Far more important than any of this headline grabbing tax fiddling, but barely talked about, is the fact that this budget steps beyond its traditional remit and strides into the field of planning law, kicking down many of the safeguards against bad planning that were introduced over the past twenty years.  To aid employment and economic recovery, the chancellor announced the introduction of “enterprise zones”: 21 areas in cities around the UK England where companies moving into the zone could benefit from tax breaks and a streamlined planning process that is weighted in favour of any proposed development.  When done well — with careful consideration of residential, retail, employment and transport needs — planned redevelopment can work excellently.  The Docklands are not a bad example.  But without that careful consideration and planning control, quick-profit companies will build edge-of-town low rise offices and big barn retail outlets in a sea of sprawling car parks — exactly the kind of bad development that helps drive the car-dependency problem.  At the exact moment when action to reverse poor planning is most needed, the government is dropping the guards against it.

The precise details of these zones have yet to be announced, so we don’t know how bad they will be.  The “West of England” zone could be an excellent mixed development of appropriate density with decent architecture and public spaces replacing the harbourside wastelands and scruffy industrial estates near Bristol Temple Meads station; more likely it will be barns and staff car parks amongst the motorways on the northern fringes.  The London zone could be a revived Battersea, but it might be a cloned Brent Cross.  The government has the power to put innovation and employment back into our city centres, where people don’t need to struggle to support a car.  But it also has the option to push existing businesses out into isolated industrial estate zones, sucking life out of cities, forcing people into cars, and moving congestion to the next level.  So far, the signs suggest the latter.

4 thoughts on “Budget notes”

  1. Agree with everything here. The budget fails to address the cause of our economic problems – the banks being able to punt, using our money, on speculative investments.
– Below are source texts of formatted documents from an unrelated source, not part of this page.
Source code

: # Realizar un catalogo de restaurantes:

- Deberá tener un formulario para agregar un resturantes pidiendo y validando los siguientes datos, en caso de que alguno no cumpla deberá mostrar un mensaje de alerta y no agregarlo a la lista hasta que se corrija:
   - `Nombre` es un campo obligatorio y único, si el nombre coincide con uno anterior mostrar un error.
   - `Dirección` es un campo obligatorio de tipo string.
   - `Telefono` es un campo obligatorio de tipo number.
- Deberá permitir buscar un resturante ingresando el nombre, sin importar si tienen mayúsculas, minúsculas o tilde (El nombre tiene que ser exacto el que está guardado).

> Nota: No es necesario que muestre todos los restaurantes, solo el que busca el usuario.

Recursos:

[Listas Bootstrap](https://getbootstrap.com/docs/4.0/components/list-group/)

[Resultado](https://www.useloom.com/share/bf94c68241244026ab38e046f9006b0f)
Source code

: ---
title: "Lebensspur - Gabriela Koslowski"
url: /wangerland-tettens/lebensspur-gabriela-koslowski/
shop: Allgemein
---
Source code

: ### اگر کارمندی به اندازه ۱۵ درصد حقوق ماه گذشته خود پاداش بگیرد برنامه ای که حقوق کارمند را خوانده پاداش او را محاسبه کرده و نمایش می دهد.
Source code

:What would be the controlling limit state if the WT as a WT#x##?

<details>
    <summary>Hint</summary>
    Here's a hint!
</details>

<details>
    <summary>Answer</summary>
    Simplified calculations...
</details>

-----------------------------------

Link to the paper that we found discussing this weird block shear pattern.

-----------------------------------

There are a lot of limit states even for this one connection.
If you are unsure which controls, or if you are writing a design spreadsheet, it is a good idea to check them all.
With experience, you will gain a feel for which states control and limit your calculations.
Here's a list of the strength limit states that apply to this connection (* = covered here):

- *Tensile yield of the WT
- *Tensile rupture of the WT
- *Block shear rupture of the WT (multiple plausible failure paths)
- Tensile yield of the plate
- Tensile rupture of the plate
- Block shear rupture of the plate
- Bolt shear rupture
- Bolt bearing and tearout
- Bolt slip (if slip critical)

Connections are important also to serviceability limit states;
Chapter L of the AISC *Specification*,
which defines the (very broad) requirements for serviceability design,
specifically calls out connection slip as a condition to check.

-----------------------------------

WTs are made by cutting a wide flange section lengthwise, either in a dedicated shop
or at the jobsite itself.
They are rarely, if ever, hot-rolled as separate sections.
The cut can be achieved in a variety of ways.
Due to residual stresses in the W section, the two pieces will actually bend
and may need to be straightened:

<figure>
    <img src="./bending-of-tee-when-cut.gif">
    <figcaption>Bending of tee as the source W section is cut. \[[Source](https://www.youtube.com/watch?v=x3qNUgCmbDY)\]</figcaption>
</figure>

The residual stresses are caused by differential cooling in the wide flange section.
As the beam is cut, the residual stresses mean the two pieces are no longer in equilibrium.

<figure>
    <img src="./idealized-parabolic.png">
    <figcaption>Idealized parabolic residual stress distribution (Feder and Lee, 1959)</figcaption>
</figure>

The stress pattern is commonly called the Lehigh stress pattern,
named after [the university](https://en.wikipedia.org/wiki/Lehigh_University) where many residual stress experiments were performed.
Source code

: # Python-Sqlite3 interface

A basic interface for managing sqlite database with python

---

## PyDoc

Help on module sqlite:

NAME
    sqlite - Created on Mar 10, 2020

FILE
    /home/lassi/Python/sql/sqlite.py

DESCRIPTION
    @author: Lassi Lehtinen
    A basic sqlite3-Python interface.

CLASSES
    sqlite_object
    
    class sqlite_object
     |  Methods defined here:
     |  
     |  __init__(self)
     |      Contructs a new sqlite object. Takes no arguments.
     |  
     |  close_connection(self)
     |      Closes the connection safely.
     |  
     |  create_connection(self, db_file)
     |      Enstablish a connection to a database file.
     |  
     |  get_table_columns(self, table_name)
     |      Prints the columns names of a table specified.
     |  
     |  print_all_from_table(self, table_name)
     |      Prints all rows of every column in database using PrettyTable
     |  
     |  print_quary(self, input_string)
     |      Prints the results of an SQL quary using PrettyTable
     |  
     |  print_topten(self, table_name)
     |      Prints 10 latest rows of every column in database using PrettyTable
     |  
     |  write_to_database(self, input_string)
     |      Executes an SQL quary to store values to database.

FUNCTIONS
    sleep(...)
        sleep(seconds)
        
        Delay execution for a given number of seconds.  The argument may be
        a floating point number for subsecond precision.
It was sub-prime (which banrupted RBS and Lloyds TSB), then precious metals, and currently it’s oil and commodity prices.

    What is required is separation of the ‘vanilla’ banking functions – current and deposit accounts, funds transfers and consumer and commercial credit – from the trading operations. Then if a trading house failed it wouldn’t jeopardise the whole banking system and could be allowed to go under.

    The Bank of England’s action to print money has given the gamblers a second chance in the casino which is causing price inflation.

  2. How do we get politicians to understand that “The problem is that so many people feel they have no option but to buy fuel — that owning a car has become a necessity.” ? In an era where our politicians are only interested in style over substance, and are increasingly believing their own spin?